→ **WHAT THE TASK ASKS**: Copy each line below word for word and drop every image.

─── GIVEN RECORDS

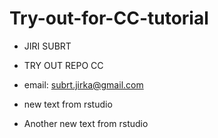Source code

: # Try-out-for-CC-tutorial

- JIRI SUBRT

- TRY OUT REPO CC

- email: subrt.jirka@gmail.com

- new text from rstudio

- Another new text from rstudio
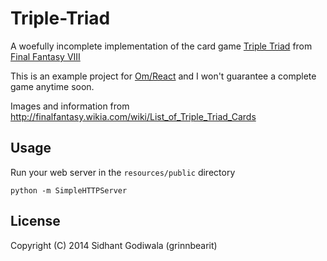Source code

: # Triple-Triad

A woefully incomplete implementation of the card game [Triple Triad](http://finalfantasy.wikia.com/wiki/Triple_Triad) from [Final Fantasy VIII](http://en.wikipedia.org/wiki/Final_Fantasy_VIII)

This is an example project for [Om/React](https://github.com/swannodette/om) and I won't guarantee a complete game anytime soon.

Images and information from http://finalfantasy.wikia.com/wiki/List_of_Triple_Triad_Cards

## Usage

Run your web server in the `resources/public` directory

    python -m SimpleHTTPServer

## License

Copyright (C) 2014 Sidhant Godiwala (grinnbearit)
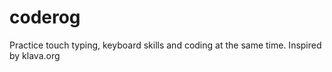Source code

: # coderog
Practice touch typing, keyboard skills and coding at the same time. Inspired by klava.org
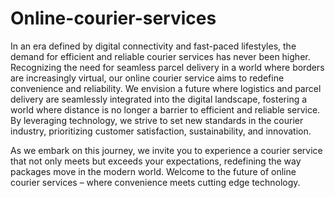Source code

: # Online-courier-services
In an era defined by digital connectivity and fast-paced lifestyles, the demand for efficient 
and reliable courier services has never been higher. Recognizing the need for seamless parcel 
delivery in a world where borders are increasingly virtual, our online courier service aims to 
redefine convenience and reliability. 
We envision a future where logistics and parcel delivery are seamlessly integrated into the 
digital landscape, fostering a world where distance is no longer a barrier to efficient and 
reliable service. By leveraging technology, we strive to set new standards in the courier 
industry, prioritizing customer satisfaction, sustainability, and innovation. 
 
As we embark on this journey, we invite you to experience a courier service that not only 
meets but exceeds your expectations, redefining the way packages move in the modern 
world. Welcome to the future of online courier services – where convenience meets cutting
edge technology. 
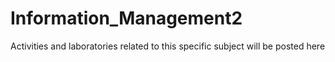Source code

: # Information_Management2
Activities and laboratories related to this specific subject will be posted here
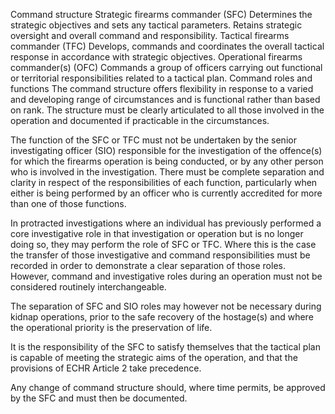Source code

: Command structure
Strategic firearms commander (SFC)
Determines the strategic objectives and sets any tactical parameters. Retains strategic oversight and overall command and responsibility.
Tactical firearms commander (TFC)
Develops, commands and coordinates the overall tactical response in accordance with strategic objectives.
Operational firearms commander(s) (OFC)
Commands a group of officers carrying out functional or territorial responsibilities related to a tactical plan. 
Command roles and functions
The command structure offers flexibility in response to a varied and developing range of circumstances and is functional rather than based on rank. The structure must be clearly articulated to all those involved in the operation and documented if practicable in the circumstances.

The function of the SFC or TFC must not be undertaken by the senior investigating officer (SIO) responsible for the investigation of the offence(s) for which the firearms operation is being conducted, or by any other person who is involved in the investigation. There must be complete separation and clarity in respect of the responsibilities of each function, particularly when either is being performed by an officer who is currently accredited for more than one of those functions.

In protracted investigations where an individual has previously performed a core investigative role in that investigation or operation but is no longer doing so, they may perform the role of SFC or TFC. Where this is the case the transfer of those investigative and command responsibilities must be recorded in order to demonstrate a clear separation of those roles. However, command and investigative roles during an operation must not be considered routinely interchangeable.

The separation of SFC and SIO roles may however not be necessary during kidnap operations, prior to the safe recovery of the hostage(s) and where the operational priority is the preservation of life.

It is the responsibility of the SFC to satisfy themselves that the tactical plan is capable of meeting the strategic aims of the operation, and that the provisions of ECHR Article 2 take precedence.

Any change of command structure should, where time permits, be approved by the SFC and must then be documented.
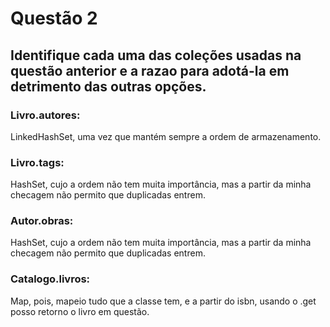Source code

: # Questão 2

## Identifique cada uma das coleções usadas na questão anterior e a razao para adotá-la em detrimento das outras opções.

### Livro.autores:
LinkedHashSet, uma vez que mantém sempre a ordem de armazenamento.

### Livro.tags: 
HashSet, cujo a ordem não tem muita importância, mas a partir da minha checagem não permito que duplicadas entrem.

### Autor.obras:
HashSet, cujo a ordem não tem muita importância, mas a partir da minha checagem não permito que duplicadas entrem. 

### Catalogo.livros:
Map, pois, mapeio tudo que a classe tem, e a partir do isbn, usando o .get posso retorno o livro em questão.

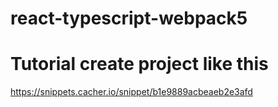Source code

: # react-typescript-webpack5

# Tutorial create project like this
https://snippets.cacher.io/snippet/b1e9889acbeaeb2e3afd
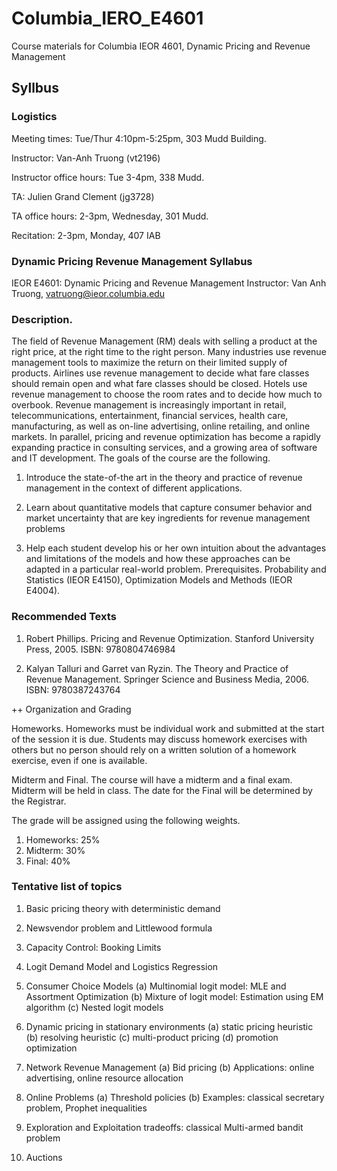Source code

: # Columbia_IERO_E4601
Course materials for Columbia IEOR 4601, Dynamic Pricing and Revenue Management
## Syllbus
### Logistics

Meeting times: Tue/Thur 4:10pm-5:25pm, 303 Mudd Building.

Instructor: Van-Anh Truong (vt2196)

Instructor office hours: Tue 3-4pm, 338 Mudd.

TA: Julien Grand Clement (jg3728)

TA office hours: 2-3pm, Wednesday, 301 Mudd.

Recitation: 2-3pm, Monday, 407 IAB

### Dynamic Pricing Revenue Management Syllabus

IEOR E4601: Dynamic Pricing and Revenue Management
Instructor: Van Anh Truong, vatruong@ieor.columbia.edu

### Description.

The field of Revenue Management (RM) deals with selling a product at
the right price, at the right time to the right person. Many
industries use revenue management tools to maximize the return on
their limited supply of products. Airlines use revenue management to
decide what fare classes should remain open and what fare classes
should be closed. Hotels use revenue management to choose the room
rates and to decide how much to overbook. Revenue management is
increasingly important in retail, telecommunications, entertainment,
financial services, health care, manufacturing, as well as on-line
advertising, online retailing, and online markets. In parallel,
pricing and revenue optimization has become a rapidly expanding
practice in consulting services, and a growing area of software and IT
development. The goals of the course are the following.

1. Introduce the state-of-the art in the theory and practice of
revenue management in the context of different applications.

2. Learn about quantitative models that capture consumer behavior and
market uncertainty that are key ingredients for revenue management
problems

3. Help each student develop his or her own intuition about the
advantages and limitations of the models and how these approaches
can be adapted in a particular real-world problem. Prerequisites.
Probability and Statistics (IEOR E4150), Optimization Models and
Methods (IEOR E4004).

### Recommended Texts

1. Robert Phillips. Pricing and Revenue Optimization. Stanford
University Press, 2005. ISBN: 9780804746984

2. Kalyan Talluri and Garret van Ryzin. The Theory and Practice of
Revenue Management. Springer Science and Business Media, 2006. ISBN:
9780387243764

++ Organization and Grading

Homeworks. Homeworks must be individual work and submitted at the
start of the session it is due. Students may discuss homework
exercises with others but no person should rely on a written solution
of a homework exercise, even if one is available.

Midterm and Final. The course will have a midterm and a final exam.
Midterm will be held in class. The date for the Final will be
determined by the Registrar.

The grade will be assigned using the following weights.

1. Homeworks: 25%
2. Midterm: 30%
3. Final: 40%

### Tentative list of topics

1. Basic pricing theory with deterministic demand

2. Newsvendor problem and Littlewood formula

3. Capacity Control: Booking Limits

4. Logit Demand Model and Logistics Regression

5. Consumer Choice Models
(a) Multinomial logit model: MLE and Assortment Optimization
(b) Mixture of logit model: Estimation using EM algorithm
(c) Nested logit models

6. Dynamic pricing in stationary environments
(a) static pricing heuristic
(b) resolving heuristic
(c) multi-product pricing
(d) promotion optimization

7. Network Revenue Management
(a) Bid pricing
(b) Applications: online advertising, online resource allocation

8. Online Problems
(a) Threshold policies
(b) Examples: classical secretary problem, Prophet inequalities

9. Exploration and Exploitation tradeoffs: classical Multi-armed bandit problem

10. Auctions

──────

→ **RESPONSE TO THIS EXERCISE**:
Source code

: # Try-out-for-CC-tutorial

- JIRI SUBRT

- TRY OUT REPO CC

- email: subrt.jirka@gmail.com

- new text from rstudio

- Another new text from rstudio
Source code

: # Triple-Triad

A woefully incomplete implementation of the card game [Triple Triad](http://finalfantasy.wikia.com/wiki/Triple_Triad) from [Final Fantasy VIII](http://en.wikipedia.org/wiki/Final_Fantasy_VIII)

This is an example project for [Om/React](https://github.com/swannodette/om) and I won't guarantee a complete game anytime soon.

Images and information from http://finalfantasy.wikia.com/wiki/List_of_Triple_Triad_Cards

## Usage

Run your web server in the `resources/public` directory

    python -m SimpleHTTPServer

## License

Copyright (C) 2014 Sidhant Godiwala (grinnbearit)
Source code

: # coderog
Practice touch typing, keyboard skills and coding at the same time. Inspired by klava.org
Source code

: # Online-courier-services
In an era defined by digital connectivity and fast-paced lifestyles, the demand for efficient 
and reliable courier services has never been higher. Recognizing the need for seamless parcel 
delivery in a world where borders are increasingly virtual, our online courier service aims to 
redefine convenience and reliability. 
We envision a future where logistics and parcel delivery are seamlessly integrated into the 
digital landscape, fostering a world where distance is no longer a barrier to efficient and 
reliable service. By leveraging technology, we strive to set new standards in the courier 
industry, prioritizing customer satisfaction, sustainability, and innovation. 
 
As we embark on this journey, we invite you to experience a courier service that not only 
meets but exceeds your expectations, redefining the way packages move in the modern 
world. Welcome to the future of online courier services – where convenience meets cutting
edge technology. 
Source code

: # Information_Management2
Activities and laboratories related to this specific subject will be posted here
Source code

: Command structure
Strategic firearms commander (SFC)
Determines the strategic objectives and sets any tactical parameters. Retains strategic oversight and overall command and responsibility.
Tactical firearms commander (TFC)
Develops, commands and coordinates the overall tactical response in accordance with strategic objectives.
Operational firearms commander(s) (OFC)
Commands a group of officers carrying out functional or territorial responsibilities related to a tactical plan. 
Command roles and functions
The command structure offers flexibility in response to a varied and developing range of circumstances and is functional rather than based on rank. The structure must be clearly articulated to all those involved in the operation and documented if practicable in the circumstances.

The function of the SFC or TFC must not be undertaken by the senior investigating officer (SIO) responsible for the investigation of the offence(s) for which the firearms operation is being conducted, or by any other person who is involved in the investigation. There must be complete separation and clarity in respect of the responsibilities of each function, particularly when either is being performed by an officer who is currently accredited for more than one of those functions.

In protracted investigations where an individual has previously performed a core investigative role in that investigation or operation but is no longer doing so, they may perform the role of SFC or TFC. Where this is the case the transfer of those investigative and command responsibilities must be recorded in order to demonstrate a clear separation of those roles. However, command and investigative roles during an operation must not be considered routinely interchangeable.

The separation of SFC and SIO roles may however not be necessary during kidnap operations, prior to the safe recovery of the hostage(s) and where the operational priority is the preservation of life.

It is the responsibility of the SFC to satisfy themselves that the tactical plan is capable of meeting the strategic aims of the operation, and that the provisions of ECHR Article 2 take precedence.

Any change of command structure should, where time permits, be approved by the SFC and must then be documented.
Source code

: # Questão 2

## Identifique cada uma das coleções usadas na questão anterior e a razao para adotá-la em detrimento das outras opções.

### Livro.autores:
LinkedHashSet, uma vez que mantém sempre a ordem de armazenamento.

### Livro.tags: 
HashSet, cujo a ordem não tem muita importância, mas a partir da minha checagem não permito que duplicadas entrem.

### Autor.obras:
HashSet, cujo a ordem não tem muita importância, mas a partir da minha checagem não permito que duplicadas entrem. 

### Catalogo.livros:
Map, pois, mapeio tudo que a classe tem, e a partir do isbn, usando o .get posso retorno o livro em questão.

Source code

: # react-typescript-webpack5

# Tutorial create project like this
https://snippets.cacher.io/snippet/b1e9889acbeaeb2e3afd
Source code

: # Columbia_IERO_E4601
Course materials for Columbia IEOR 4601, Dynamic Pricing and Revenue Management
## Syllbus
### Logistics

Meeting times: Tue/Thur 4:10pm-5:25pm, 303 Mudd Building.

Instructor: Van-Anh Truong (vt2196)

Instructor office hours: Tue 3-4pm, 338 Mudd.

TA: Julien Grand Clement (jg3728)

TA office hours: 2-3pm, Wednesday, 301 Mudd.

Recitation: 2-3pm, Monday, 407 IAB

### Dynamic Pricing Revenue Management Syllabus

IEOR E4601: Dynamic Pricing and Revenue Management
Instructor: Van Anh Truong, vatruong@ieor.columbia.edu

### Description.

The field of Revenue Management (RM) deals with selling a product at
the right price, at the right time to the right person. Many
industries use revenue management tools to maximize the return on
their limited supply of products. Airlines use revenue management to
decide what fare classes should remain open and what fare classes
should be closed. Hotels use revenue management to choose the room
rates and to decide how much to overbook. Revenue management is
increasingly important in retail, telecommunications, entertainment,
financial services, health care, manufacturing, as well as on-line
advertising, online retailing, and online markets. In parallel,
pricing and revenue optimization has become a rapidly expanding
practice in consulting services, and a growing area of software and IT
development. The goals of the course are the following.

1. Introduce the state-of-the art in the theory and practice of
revenue management in the context of different applications.

2. Learn about quantitative models that capture consumer behavior and
market uncertainty that are key ingredients for revenue management
problems

3. Help each student develop his or her own intuition about the
advantages and limitations of the models and how these approaches
can be adapted in a particular real-world problem. Prerequisites.
Probability and Statistics (IEOR E4150), Optimization Models and
Methods (IEOR E4004).

### Recommended Texts

1. Robert Phillips. Pricing and Revenue Optimization. Stanford
University Press, 2005. ISBN: 9780804746984

2. Kalyan Talluri and Garret van Ryzin. The Theory and Practice of
Revenue Management. Springer Science and Business Media, 2006. ISBN:
9780387243764

++ Organization and Grading

Homeworks. Homeworks must be individual work and submitted at the
start of the session it is due. Students may discuss homework
exercises with others but no person should rely on a written solution
of a homework exercise, even if one is available.

Midterm and Final. The course will have a midterm and a final exam.
Midterm will be held in class. The date for the Final will be
determined by the Registrar.

The grade will be assigned using the following weights.

1. Homeworks: 25%
2. Midterm: 30%
3. Final: 40%

### Tentative list of topics

1. Basic pricing theory with deterministic demand

2. Newsvendor problem and Littlewood formula

3. Capacity Control: Booking Limits

4. Logit Demand Model and Logistics Regression

5. Consumer Choice Models
(a) Multinomial logit model: MLE and Assortment Optimization
(b) Mixture of logit model: Estimation using EM algorithm
(c) Nested logit models

6. Dynamic pricing in stationary environments
(a) static pricing heuristic
(b) resolving heuristic
(c) multi-product pricing
(d) promotion optimization

7. Network Revenue Management
(a) Bid pricing
(b) Applications: online advertising, online resource allocation

8. Online Problems
(a) Threshold policies
(b) Examples: classical secretary problem, Prophet inequalities

9. Exploration and Exploitation tradeoffs: classical Multi-armed bandit problem

10. Auctions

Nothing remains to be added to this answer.